* What to do *
Exact duplicates of the lines from the top of the data through the line containing "Un lenguaje de programación es" are needed, with every picture left out.

(Collected data)

···

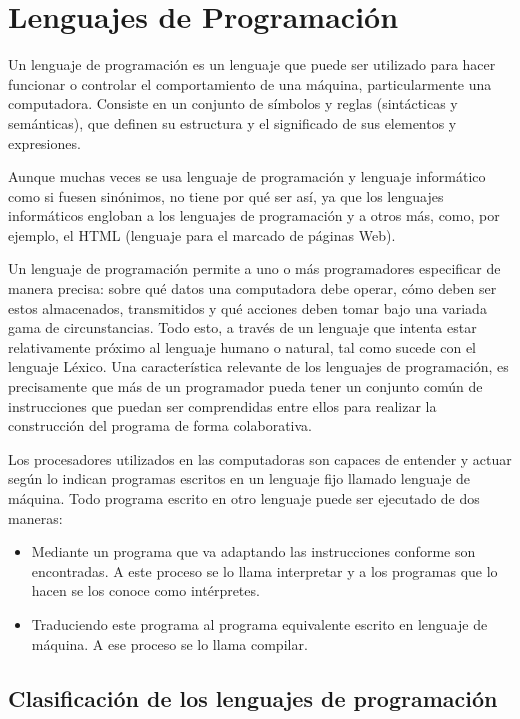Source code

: \documentclass[12pt,legalpaper]{report}
\begin{document}
	\section{Lenguajes de Programación}

Un lenguaje de programación es un lenguaje que puede ser utilizado para hacer funcionar o controlar el comportamiento de una máquina, particularmente una computadora. Consiste en un conjunto de símbolos y reglas (sintácticas y semánticas), que definen su estructura y el significado de sus elementos y expresiones.

Aunque muchas veces se usa lenguaje de programación y lenguaje informático como si fuesen sinónimos, no tiene por qué ser así, ya que los lenguajes informáticos engloban a los lenguajes de programación y a otros más, como, por ejemplo, el HTML (lenguaje para el marcado de páginas Web).

Un lenguaje de programación permite a uno o más programadores especificar de manera precisa: sobre qué datos una computadora debe operar, cómo deben ser estos almacenados, transmitidos y qué acciones deben tomar bajo una variada gama de circunstancias. Todo esto, a través de un lenguaje que intenta estar relativamente próximo al lenguaje humano o natural, tal como sucede con el lenguaje Léxico. Una característica relevante de los lenguajes de programación, es precisamente que más de un programador pueda tener un conjunto común de instrucciones que puedan ser comprendidas entre ellos para realizar la construcción del programa de forma colaborativa.

Los procesadores utilizados en las computadoras son capaces de entender y actuar según lo indican programas escritos en un lenguaje fijo llamado lenguaje de máquina. Todo programa escrito en otro lenguaje puede ser ejecutado de dos maneras:

\begin{itemize}
	\item Mediante un programa que va adaptando las instrucciones conforme son encontradas. A este proceso se lo llama interpretar y a los programas que lo hacen se los conoce como intérpretes.
	\item Traduciendo este programa al programa equivalente escrito en lenguaje de máquina. A ese proceso se lo llama compilar.
\end{itemize}

		\subsection{Clasificación de los lenguajes de programación}
\end{document}
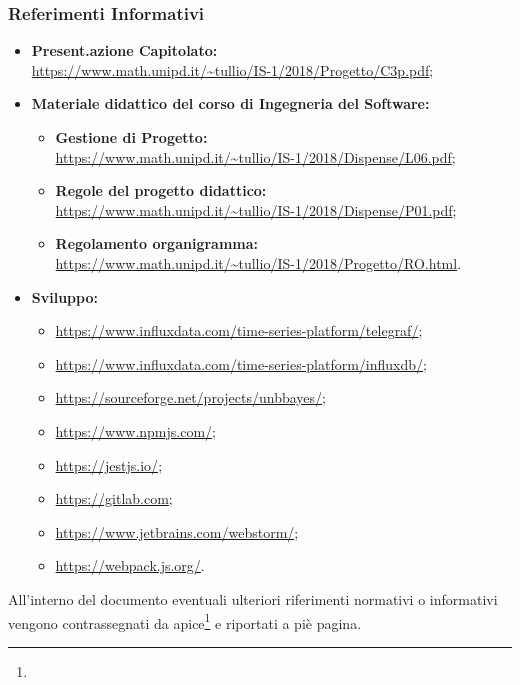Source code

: \subsubsection{Referimenti Informativi}
\begin{itemize}
\item \textbf{Present.azione Capitolato:}\\ \url{https://www.math.unipd.it/~tullio/IS-1/2018/Progetto/C3p.pdf};
\item \textbf{Materiale didattico del corso di Ingegneria del Software:}
	\begin{itemize}
	\item \textbf{Gestione di Progetto:}\\ \url{https://www.math.unipd.it/~tullio/IS-1/2018/Dispense/L06.pdf};
	\item \textbf{Regole del progetto didattico:}\\ \url{https://www.math.unipd.it/~tullio/IS-1/2018/Dispense/P01.pdf};
	\item \textbf{Regolamento organigramma:}\\ \url{https://www.math.unipd.it/~tullio/IS-1/2018/Progetto/RO.html}.
	\end{itemize}
\item \textbf{Sviluppo:}
	\begin{itemize}
	\item \url{https://www.influxdata.com/time-series-platform/telegraf/};
	\item \url{https://www.influxdata.com/time-series-platform/influxdb/};
	\item \url{https://sourceforge.net/projects/unbbayes/};
	\item \url{https://www.npmjs.com/};
	\item \url{https://jestjs.io/};
	\item \url{https://gitlab.com};
	\item \url{https://www.jetbrains.com/webstorm/};
	\item \url{https://webpack.js.org/}.
	\end{itemize}
\end{itemize}

All'interno del documento eventuali ulteriori riferimenti normativi o informativi vengono contrassegnati da apice\footnote{} e riportati a piè pagina.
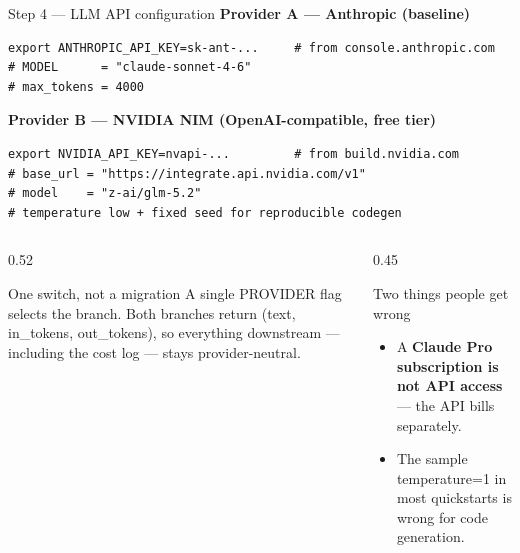 \documentclass[aspectratio=169,10pt]{beamer}
\newcommand{\code}[1]{{\ttfamily\small #1}}
\begin{document}
\begin{frame}[fragile]{Step 4 --- LLM API configuration}
\vspace{1mm}
\textbf{Provider A --- Anthropic (baseline)}
\begin{lstlisting}
export ANTHROPIC_API_KEY=sk-ant-...     # from console.anthropic.com
# MODEL      = "claude-sonnet-4-6"
# max_tokens = 4000
\end{lstlisting}
\textbf{Provider B --- NVIDIA NIM (OpenAI-compatible, free tier)}
\begin{lstlisting}
export NVIDIA_API_KEY=nvapi-...         # from build.nvidia.com
# base_url = "https://integrate.api.nvidia.com/v1"
# model    = "z-ai/glm-5.2"
# temperature low + fixed seed for reproducible codegen
\end{lstlisting}
\vspace{1mm}
\begin{columns}[T]
\begin{column}{0.52\textwidth}
\begin{block}{One switch, not a migration}
\small
A single \code{PROVIDER} flag selects the branch. Both branches return \code{(text, in\_tokens, out\_tokens)}, so everything downstream --- including the cost log --- stays provider-neutral.
\end{block}
\end{column}
\begin{column}{0.45\textwidth}
\begin{block}{Two things people get wrong}
\small
\begin{itemize}\footnotesize
  \item A \textbf{Claude Pro subscription is not API access} --- the API bills separately.
  \item The sample \code{temperature=1} in most quickstarts is wrong for code generation.
\end{itemize}
\end{block}
\end{column}
\end{columns}
\end{frame}
\end{document}
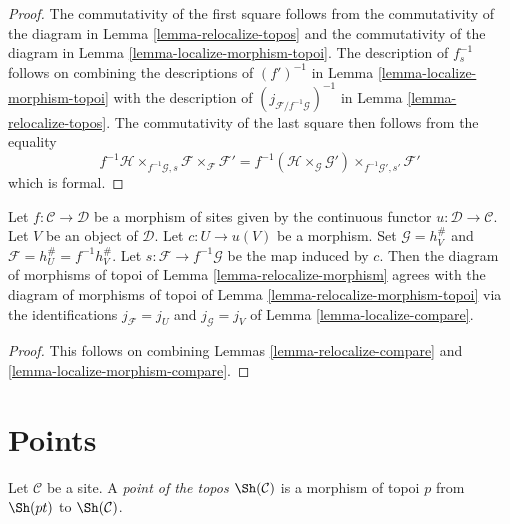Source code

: \begin{proof}
The commutativity of the first square follows from the commutativity of
the diagram in
Lemma \ref{lemma-relocalize-topos}
and the commutativity of the diagram in
Lemma \ref{lemma-localize-morphism-topoi}.
The description of $f_s^{-1}$ follows on combining the descriptions
of $(f')^{-1}$ in
Lemma \ref{lemma-localize-morphism-topoi}
with the description of
$(j_{\mathcal{F}/f^{-1}\mathcal{G}})^{-1}$ in
Lemma \ref{lemma-relocalize-topos}.
The commutativity of the last square then follows from the
equality
$$
f^{-1}\mathcal{H} \times_{f^{-1}\mathcal{G}, s} \mathcal{F}
\times_\mathcal{F} \mathcal{F}'
=
f^{-1}(\mathcal{H} \times_\mathcal{G} \mathcal{G}')
\times_{f^{-1}\mathcal{G}', s'} \mathcal{F}'
$$
which is formal.
\end{proof}

\begin{lemma}
\label{lemma-relocalize-morphism-compare}
Let $f : \mathcal{C} \to \mathcal{D}$ be a morphism of sites given
by the continuous functor $u : \mathcal{D} \to \mathcal{C}$.
Let $V$ be an object of $\mathcal{D}$. Let $c : U \to u(V)$ be a morphism.
Set $\mathcal{G} = h_V^\#$ and $\mathcal{F} = h_U^\# = f^{-1}h_V^\#$.
Let $s : \mathcal{F} \to f^{-1}\mathcal{G}$ be the map induced by $c$.
Then the diagram of morphisms of topoi of
Lemma \ref{lemma-relocalize-morphism}
agrees with the diagram of morphisms of topoi of
Lemma \ref{lemma-relocalize-morphism-topoi}
via the identifications $j_\mathcal{F} = j_U$
and $j_\mathcal{G} = j_V$ of
Lemma \ref{lemma-localize-compare}.
\end{lemma}

\begin{proof}
This follows on combining
Lemmas \ref{lemma-relocalize-compare} and
\ref{lemma-localize-morphism-compare}.
\end{proof}


















\section{Points}
\label{section-points}

\begin{definition}
\label{definition-point-topos}
Let $\mathcal{C}$ be a site.
A {\it point of the topos $\Sh(\mathcal{C})$}
is a morphism of topoi $p$ from $\Sh(pt)$ to
$\Sh(\mathcal{C})$.
\end{definition}


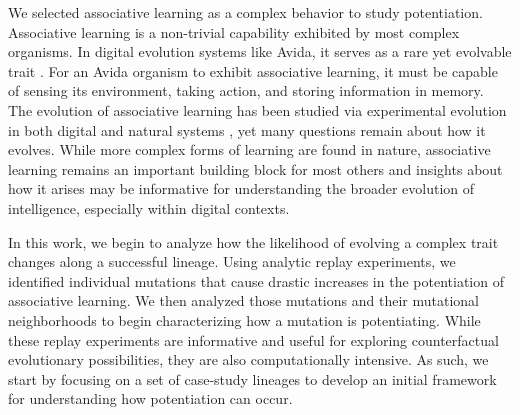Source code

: We selected associative learning as a complex behavior to study potentiation.
Associative learning is a non-trivial capability exhibited by most complex organisms.
In digital evolution systems like Avida, it serves as a rare yet evolvable trait \citep{pontesEvolutionaryOriginAssociative2020}.
For an Avida organism to exhibit associative learning, it must be capable of sensing its environment, taking action, and storing information in memory. 
The evolution of associative learning has been studied via experimental evolution in both digital \citep{pontesEvolutionaryOriginAssociative2020, mcgregorEvolutionAssociativeLearning2012} and natural systems \citep{dunlapExperimentalEvolutionPrepared2014a, meryExperimentalEvolutionLearning2002}, yet many questions remain about how it evolves.
While more complex forms of learning are found in nature, associative learning remains an important building block for most others and insights about how it arises may be informative for understanding the broader evolution of intelligence, especially within digital contexts.

In this work, we begin to analyze how the likelihood of evolving a complex trait changes along a successful lineage.
Using analytic replay experiments, we identified individual mutations that cause drastic increases in the potentiation of associative learning. 
We then analyzed those mutations and their mutational neighborhoods to begin characterizing how a mutation is potentiating.  
While these replay experiments are informative and useful for exploring counterfactual evolutionary possibilities, they are also computationally intensive.  
As such, %
we start by focusing on a set of case-study lineages to develop an initial framework for understanding how potentiation can occur.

···

* Response below *
Source code

: \documentclass[12pt,legalpaper]{report}
\begin{document}
	\section{Lenguajes de Programación}

Un lenguaje de programación es un lenguaje que puede ser utilizado para hacer funcionar o controlar el comportamiento de una máquina, particularmente una computadora. Consiste en un conjunto de símbolos y reglas (sintácticas y semánticas), que definen su estructura y el significado de sus elementos y expresiones.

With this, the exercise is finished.